The analogy to the painting process breaks down for this step. You are retroactively choosing the look of the easel and frame in this step (with the theme) and setting the colors of the graphed data (with the colors). Generally, you will define the theme for every graph but the colors for only a subset of them.

6.1 Themes

The first step in refining your graph is to set the theme.

Beware! You can spend a nearly infinite amount of time on this stage, getting sucked into the minutiae!

6.1.1 Setting the theme

What you will want to do is go through a quick exploration of these alternatives. After doing so, pick one and stick with it for a while. Apply it mindlessly to all of your graphs. Having a consistent look will make it easier for you to interpret your graphs as you develop them.

Periodically, you will want to go back to this list, or others you find across the Web, and ensure that you don’t want to change your base theme. The last thing you should ever do is use different themes within a single report or presentation.

To apply a theme to a particular graph in ggplot2, it is as simple as this:

Listing 9: Specifying a theme for a ggplot2 graph
ggplot(aes(...)) +
  ...additional layers +
  THEME_NAME()

The graph shown in Listing 10 provides a nice playground for you to experiment with themes.
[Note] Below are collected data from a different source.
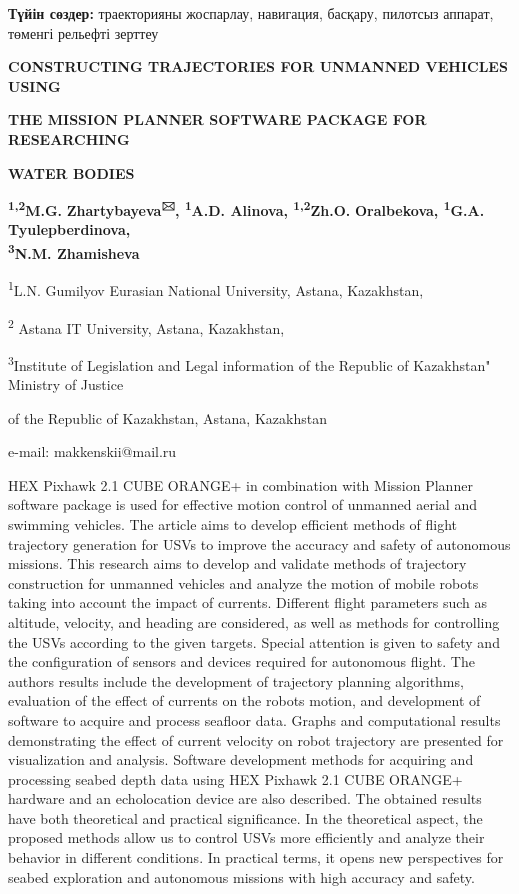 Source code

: {\bfseries Түйін сөздер:} траекторияны жоспарлау, навигация, басқару,
пилотсыз аппарат, төменгі рельефті зерттеу

{\bfseries CONSTRUCTING TRAJECTORIES FOR UNMANNED VEHICLES USING}

{\bfseries THE MISSION PLANNER SOFTWARE PACKAGE FOR RESEARCHING}

{\bfseries WATER BODIES}

{\bfseries \textsuperscript{1,2}M.G.}
{\bfseries Zhartybayeva\textsuperscript{🖂}, \textsuperscript{1}A.D.
Alinova, \textsuperscript{1,2}Zh.O.} {\bfseries Oralbekova,
\textsuperscript{1}G.A.} {\bfseries Tyulepberdinova,\\
\textsuperscript{3}N.M. Zhamisheva}

\textsuperscript{1}L.N. Gumilyov Eurasian National University, Astana,
Kazakhstan,

\textsuperscript{2} Astana IT University, Astana, Kazakhstan,

\textsuperscript{3}Institute of Legislation and Legal information of the
Republic of Kazakhstan" Ministry of Justice

of the Republic of Kazakhstan, Astana, Kazakhstan

e-mail: makkenskii@mail.ru

HEX Pixhawk 2.1 CUBE ORANGE+ in combination with Mission Planner
software package is used for effective motion control of unmanned aerial
and swimming vehicles. The article aims to develop efficient methods of
flight trajectory generation for USVs to improve the accuracy and safety
of autonomous missions. This research aims to develop and validate
methods of trajectory construction for unmanned vehicles and analyze the
motion of mobile robots taking into account the impact of currents.
Different flight parameters such as altitude, velocity, and heading are
considered, as well as methods for controlling the USVs according to the
given targets. Special attention is given to safety and the
configuration of sensors and devices required for autonomous flight. The
author\textquotesingle s results include the development of trajectory
planning algorithms, evaluation of the effect of currents on the
robot\textquotesingle s motion, and development of software to acquire
and process seafloor data. Graphs and computational results
demonstrating the effect of current velocity on robot trajectory are
presented for visualization and analysis. Software development methods
for acquiring and processing seabed depth data using HEX Pixhawk 2.1
CUBE ORANGE+ hardware and an echolocation device are also described. The
obtained results have both theoretical and practical significance. In
the theoretical aspect, the proposed methods allow us to control USVs
more efficiently and analyze their behavior in different conditions. In
practical terms, it opens new perspectives for seabed exploration and
autonomous missions with high accuracy and safety.

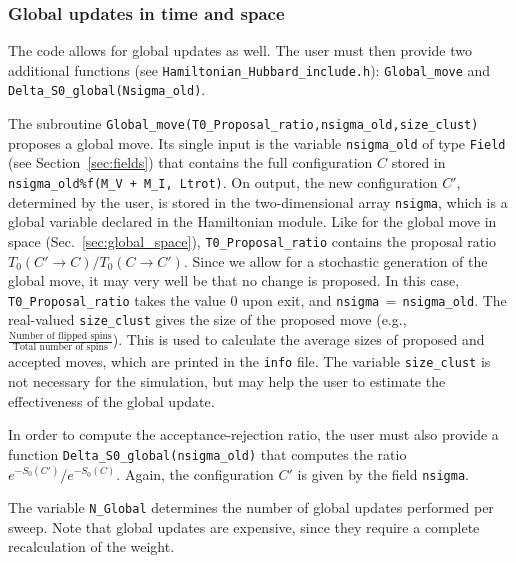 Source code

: \subsubsection{Global updates in time and space}
\label{sec:global_slice}
%  
The code allows for global updates as well. The user must then provide two additional functions (see \texttt{Hamiltonian\_Hubbard\_include.h}): \texttt{Global\_move} and \texttt{Delta\_\-S0\_\-global(Nsigma\_old)}.   

The subroutine  \texttt{Global\_move(T0\_Proposal\_ratio,nsigma\_old,size\_clust)}  proposes  a global move. 
Its single input is the variable \texttt{nsigma\_old} of type \texttt{Field} (see Section~\ref{sec:fields}) that contains  the full  configuration $C$ stored in \texttt{nsigma\_old\%f(M\_V + M\_I, Ltrot)}.  On output, the new configuration $C'$, determined by the user,  is stored in the two-dimensional array \texttt{nsigma}, which is a global variable declared in the Hamiltonian module.
Like for the global move in space (Sec.~\ref{sec:global_space}), \texttt{T0\_Proposal\_ratio} contains the proposal ratio $T_0(C' \rightarrow C) / T_0(C \rightarrow C') $.
Since we allow for a stochastic  generation of  the global move, it may very well be that no change is proposed. In this case, \texttt{T0\_Proposal\_ratio}   takes the value 0 upon exit, and  \texttt{nsigma$\,=\,$nsigma\_old}.   
The real-valued \texttt{size\_clust} gives the size of the proposed move (e.g., $\tfrac{\text{Number of flipped spins}}{\text{Total number of spins}}$). This is used to calculate the average sizes of proposed and accepted moves, which are printed in the \texttt{info} file. The variable \texttt{size\_clust} is not necessary for the simulation, but may help the user to estimate the effectiveness of the global update.

In order to compute the acceptance-rejection ratio,  the user must also provide a function \linebreak
\texttt{Delta\_\-S0\_\-global(nsigma\_old)} that computes the ratio $e^{-S_0(C')}/e^{-S_0(C)}$. Again, the configuration $C'$ is given by the field \texttt{nsigma}.

The variable \texttt{N\_Global} determines the number of global updates performed per sweep. Note that global updates are expensive, since they require a complete recalculation of the weight.
%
With all that being said, here are some themes for your consideration and perusal:

Built-in
The ggplot2 package comes with eight built-in themes.
  • theme_gray(): Default theme.
  • theme_bw(): A theme with a white background and black grid lines.
  • theme_linedraw(): A theme with a minimalistic design and thin lines.
  • theme_light(): A theme with a light background and grid lines.
  • theme_dark(): A theme with a dark background and grid lines.
  • theme_minimal(): A minimalistic theme with no grid lines.
  • theme_classic(): A classic theme with no grid lines and a white background.
  • theme_void(): A completely empty theme.
ggthemes
This popular package defines themes that have distinctive looks. Consider the following, just a selection of the choices that it provides:
  • theme_wsj(): the Wall Street Journal theme
  • theme_economist(): the Economist magazine theme
  • theme_fivethirtyeight(): the FiveThirtyEight theme
  • theme_tufte(): a minimalistic theme inspired by Edward Tufte’s design principles
  • theme_stata(): a theme mimicking the appearance of Stata graphs
  • theme_excel(): a theme inspired by Microsoft Excel charts
hrbrthemes
This powerful package provides additional themes and theme components for ggplot2. The developer focuses on the proper use of fonts in the themes.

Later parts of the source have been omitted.